Uptown, PLK and Jeffrey R. Anderson all said they plan to continue moving forward with their developments. Anderson said there is still a lot of capital out there for companies and developers that made it through the pandemic.

“We’ve been lucky,” Anderson said. “The survivors are going to continue to win, especially when you get to retail and other product types.”

Eby Burke said Uptown is a long-term holder and community builder, so the temporary changes of the pandemic were just part of the cycle.

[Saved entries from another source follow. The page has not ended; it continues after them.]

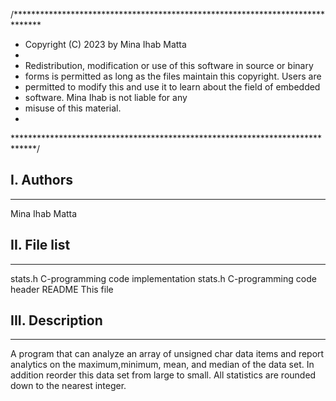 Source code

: /******************************************************************************
 * Copyright (C) 2023 by Mina Ihab Matta
 *
 * Redistribution, modification or use of this software in source or binary
 * forms is permitted as long as the files maintain this copyright. Users are
 * permitted to modify this and use it to learn about the field of embedded
 * software. Mina Ihab is not liable for any
 * misuse of this material.
 *
 *****************************************************************************/
## I. Authors

---

Mina Ihab Matta

## II. File list

---

stats.h C-programming code implementation
stats.h C-programming code header
README This file

## III. Description

---

A program that can analyze an array of unsigned char data items and report analytics on the maximum,minimum, mean, and median of the data set. In addition reorder this data set from large to small. All statistics are rounded down to the nearest integer.

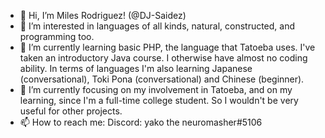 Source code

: - 👋 Hi, I’m Miles Rodriguez! (@DJ-Saidez)
- 👀 I’m interested in languages of all kinds, natural, constructed, and programming too.
- 🌱 I’m currently learning basic PHP, the language that Tatoeba uses. I've taken an introductory Java course. I otherwise have almost no coding ability. In terms of languages I'm also learning Japanese (conversational), Toki Pona (conversational) and Chinese (beginner).
- 💞️ I’m currently focusing on my involvement in Tatoeba, and on my learning, since I'm a full-time college student. So I wouldn't be very useful for other projects.
- 📫 How to reach me: Discord: yako the neuromasher#5106

<!---
DJ-Saidez/DJ-Saidez is a ✨ special ✨ repository because its `README.md` (this file) appears on your GitHub profile.
You can click the Preview link to take a look at your changes.
--->
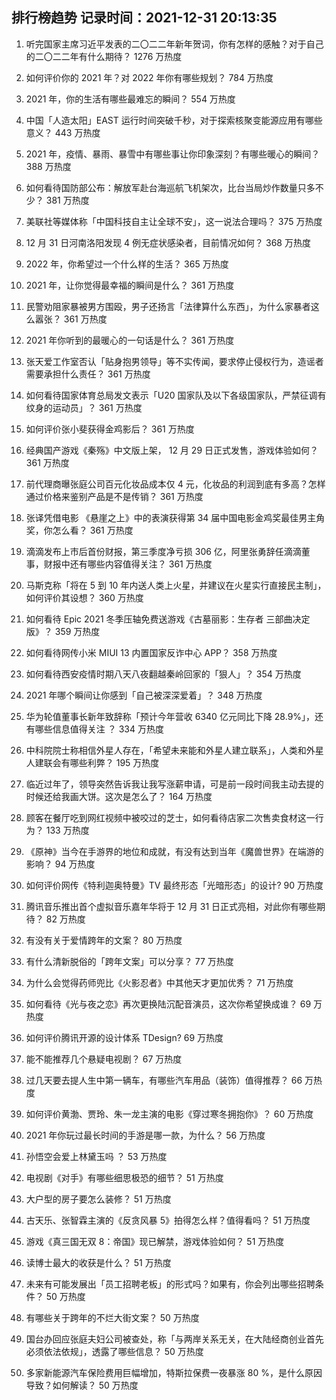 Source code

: 
## 排行榜趋势 记录时间：2021-12-31 20:13:35
  
  1. 听完国家主席习近平发表的二〇二二年新年贺词，你有怎样的感触？对于自己的二〇二二年有什么期待？ 1276 万热度
    
  2. 如何评价你的 2021 年？对 2022 年你有哪些规划？ 784 万热度
    
  3. 2021 年，你的生活有哪些最难忘的瞬间？ 554 万热度
    
  4. 中国「人造太阳」EAST 运行时间突破千秒，对于探索核聚变能源应用有哪些意义？ 443 万热度
    
  5. 2021 年，疫情、暴雨、暴雪中有哪些事让你印象深刻？有哪些暖心的瞬间？ 388 万热度
    
  6. 如何看待国防部公布：解放军赴台海巡航飞机架次，比台当局炒作数量只多不少？ 381 万热度
    
  7. 美联社等媒体称「中国科技自主让全球不安」，这一说法合理吗？ 375 万热度
    
  8. 12 月 31 日河南洛阳发现 4 例无症状感染者，目前情况如何？ 368 万热度
    
  9. 2022 年，你希望过一个什么样的生活？ 365 万热度
    
  10. 2021 年，让你觉得最幸福的瞬间是什么？ 361 万热度
    
  11. 民警劝阻家暴被男方围殴，男子还扬言「法律算什么东西」，为什么家暴者这么嚣张？ 361 万热度
    
  12. 2021 年你听到的最暖心的一句话是什么？ 361 万热度
    
  13. 张天爱工作室否认「贴身抱男领导」等不实传闻，要求停止侵权行为，造谣者需要承担什么责任？ 361 万热度
    
  14. 如何看待国家体育总局发文表示「U20 国家队及以下各级国家队，严禁征调有纹身的运动员」？ 361 万热度
    
  15. 如何评价张小斐获得金鸡影后？ 361 万热度
    
  16. 经典国产游戏《秦殇》中文版上架， 12 月 29 日正式发售，游戏体验如何？ 361 万热度
    
  17. 前代理商曝张庭公司百元化妆品成本仅 4 元，化妆品的利润到底有多高？怎样通过价格来鉴别产品是不是传销？ 361 万热度
    
  18. 张译凭借电影 《悬崖之上》中的表演获得第 34 届中国电影金鸡奖最佳男主角奖，你怎么看？ 361 万热度
    
  19. 滴滴发布上市后首份财报，第三季度净亏损 306 亿，阿里张勇辞任滴滴董事，财报中还有哪些内容值得关注？ 361 万热度
    
  20. 马斯克称「将在 5 到 10 年内送人类上火星，并建议在火星实行直接民主制」，如何评价其设想？ 360 万热度
    
  21. 如何看待 Epic 2021 冬季压轴免费送游戏《古墓丽影：生存者 三部曲决定版》？ 359 万热度
    
  22. 如何看待网传小米 MIUI 13 内置国家反诈中心 APP？ 358 万热度
    
  23. 如何看待西安疫情时期八天八夜翻越秦岭回家的「狠人」？ 354 万热度
    
  24. 2021 年哪个瞬间让你感到「自己被深深爱着」？ 348 万热度
    
  25. 华为轮值董事长新年致辞称「预计今年营收 6340 亿元同比下降 28.9%」，还有哪些信息值得关注 ？ 334 万热度
    
  26. 中科院院士称相信外星人存在，「希望未来能和外星人建立联系」，人类和外星人建联会有哪些利弊？ 195 万热度
    
  27. 临近过年了，领导突然告诉我让我写涨薪申请，可是前一段时间我主动去提的时候还给我画大饼。这次是怎么了？ 164 万热度
    
  28. 顾客在餐厅吃到网红视频中被咬过的芝士，如何看待店家二次售卖食材这一行为？ 133 万热度
    
  29. 《原神》当今在手游界的地位和成就，有没有达到当年《魔兽世界》在端游的影响？ 94 万热度
    
  30. 如何评价网传《特利迦奥特曼》TV 最终形态「光暗形态」的设计? 90 万热度
    
  31. 腾讯音乐推出首个虚拟音乐嘉年华将于 12 月 31 日正式亮相，对此你有哪些期待？ 82 万热度
    
  32. 有没有关于爱情跨年的文案？ 80 万热度
    
  33. 有什么清新脱俗的「跨年文案」可以分享？ 77 万热度
    
  34. 为什么会觉得药师兜比《火影忍者》中其他天才更加优秀？ 71 万热度
    
  35. 如何看待《光与夜之恋》再次更换陆沉配音演员，这次你希望换成谁？ 69 万热度
    
  36. 如何评价腾讯开源的设计体系 TDesign? 69 万热度
    
  37. 能不能推荐几个悬疑电视剧？ 67 万热度
    
  38. 过几天要去提人生中第一辆车，有哪些汽车用品（装饰）值得推荐？ 66 万热度
    
  39. 如何评价黄渤、贾玲、朱一龙主演的电影《穿过寒冬拥抱你》？ 60 万热度
    
  40. 2021 年你玩过最长时间的手游是哪一款，为什么？ 56 万热度
    
  41. 孙悟空会爱上林黛玉吗 ？ 53 万热度
    
  42. 电视剧《对手》有哪些细思极恐的细节？ 51 万热度
    
  43. 大户型的房子要怎么装修？ 51 万热度
    
  44. 古天乐、张智霖主演的《反贪风暴 5》拍得怎么样？值得看吗？ 51 万热度
    
  45. 游戏《真三国无双 8：帝国》现已解禁，游戏体验如何？ 51 万热度
    
  46. 读博士最大的收获是什么？ 51 万热度
    
  47. 未来有可能发展出「员工招聘老板」的形式吗？如果有，你会列出哪些招聘条件？ 50 万热度
    
  48. 有哪些关于跨年的不烂大街文案？ 50 万热度
    
  49. 国台办回应张庭夫妇公司被查处，称「与两岸关系无关，在大陆经商创业首先必须依法依规」，透露了哪些信息？ 50 万热度
    
  50. 多家新能源汽车保险费用巨幅增加，特斯拉保费一夜暴涨 80 %，是什么原因导致？如何解读？ 50 万热度
    
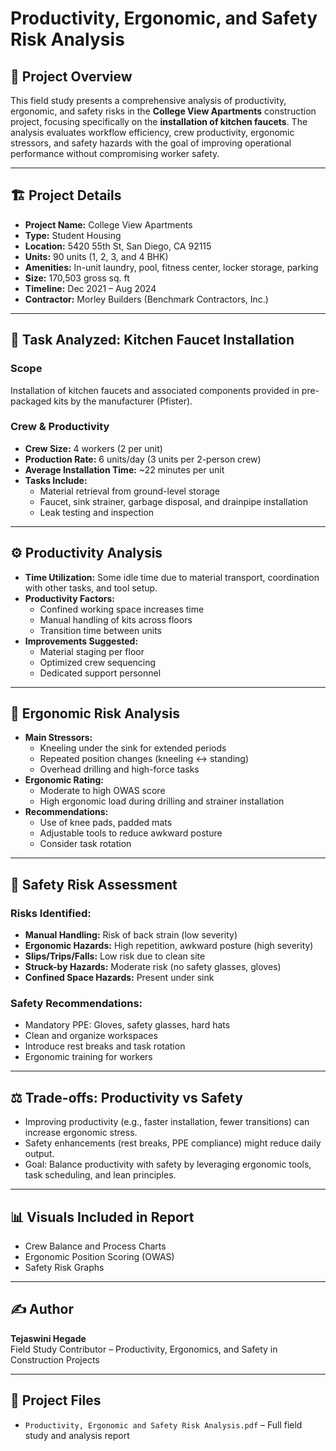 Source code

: # Productivity, Ergonomic, and Safety Risk Analysis

## 📌 Project Overview

This field study presents a comprehensive analysis of productivity, ergonomic, and safety risks in the **College View Apartments** construction project, focusing specifically on the **installation of kitchen faucets**. The analysis evaluates workflow efficiency, crew productivity, ergonomic stressors, and safety hazards with the goal of improving operational performance without compromising worker safety.

---

## 🏗️ Project Details

- **Project Name:** College View Apartments  
- **Type:** Student Housing  
- **Location:** 5420 55th St, San Diego, CA 92115  
- **Units:** 90 units (1, 2, 3, and 4 BHK)  
- **Amenities:** In-unit laundry, pool, fitness center, locker storage, parking  
- **Size:** 170,503 gross sq. ft  
- **Timeline:** Dec 2021 – Aug 2024  
- **Contractor:** Morley Builders (Benchmark Contractors, Inc.)

---

## 🔧 Task Analyzed: Kitchen Faucet Installation

### Scope
Installation of kitchen faucets and associated components provided in pre-packaged kits by the manufacturer (Pfister).

### Crew & Productivity
- **Crew Size:** 4 workers (2 per unit)
- **Production Rate:** 6 units/day (3 units per 2-person crew)
- **Average Installation Time:** ~22 minutes per unit
- **Tasks Include:**
  - Material retrieval from ground-level storage
  - Faucet, sink strainer, garbage disposal, and drainpipe installation
  - Leak testing and inspection

---

## ⚙️ Productivity Analysis

- **Time Utilization:** Some idle time due to material transport, coordination with other tasks, and tool setup.
- **Productivity Factors:**
  - Confined working space increases time
  - Manual handling of kits across floors
  - Transition time between units
- **Improvements Suggested:**
  - Material staging per floor
  - Optimized crew sequencing
  - Dedicated support personnel

---

## 🧍 Ergonomic Risk Analysis

- **Main Stressors:**
  - Kneeling under the sink for extended periods
  - Repeated position changes (kneeling ↔ standing)
  - Overhead drilling and high-force tasks
- **Ergonomic Rating:**
  - Moderate to high OWAS score
  - High ergonomic load during drilling and strainer installation
- **Recommendations:**
  - Use of knee pads, padded mats
  - Adjustable tools to reduce awkward posture
  - Consider task rotation

---

## 🛑 Safety Risk Assessment

### Risks Identified:
- **Manual Handling:** Risk of back strain (low severity)
- **Ergonomic Hazards:** High repetition, awkward posture (high severity)
- **Slips/Trips/Falls:** Low risk due to clean site
- **Struck-by Hazards:** Moderate risk (no safety glasses, gloves)
- **Confined Space Hazards:** Present under sink

### Safety Recommendations:
- Mandatory PPE: Gloves, safety glasses, hard hats
- Clean and organize workspaces
- Introduce rest breaks and task rotation
- Ergonomic training for workers

---

## ⚖️ Trade-offs: Productivity vs Safety

- Improving productivity (e.g., faster installation, fewer transitions) can increase ergonomic stress.
- Safety enhancements (rest breaks, PPE compliance) might reduce daily output.
- Goal: Balance productivity with safety by leveraging ergonomic tools, task scheduling, and lean principles.

---

## 📊 Visuals Included in Report

- Crew Balance and Process Charts
- Ergonomic Position Scoring (OWAS)
- Safety Risk Graphs

---

## ✍️ Author

**Tejaswini Hegade**  
Field Study Contributor – Productivity, Ergonomics, and Safety in Construction Projects

---

## 📁 Project Files

- `Productivity, Ergonomic and Safety Risk Analysis.pdf` – Full field study and analysis report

Being able to adapt has been crucial, she said.

“We are very bullish on Cincinnati,” Eby Burke said. “We own a lot of property here that we’re going to continue to activate.”

For Lingenfelter, it goes back to strong fundamentals, having a strong team in place and the most important attribute in real estate, location.

“Having good projects in the right locations, and not overextending yourself, will always drive your company forward,” he said.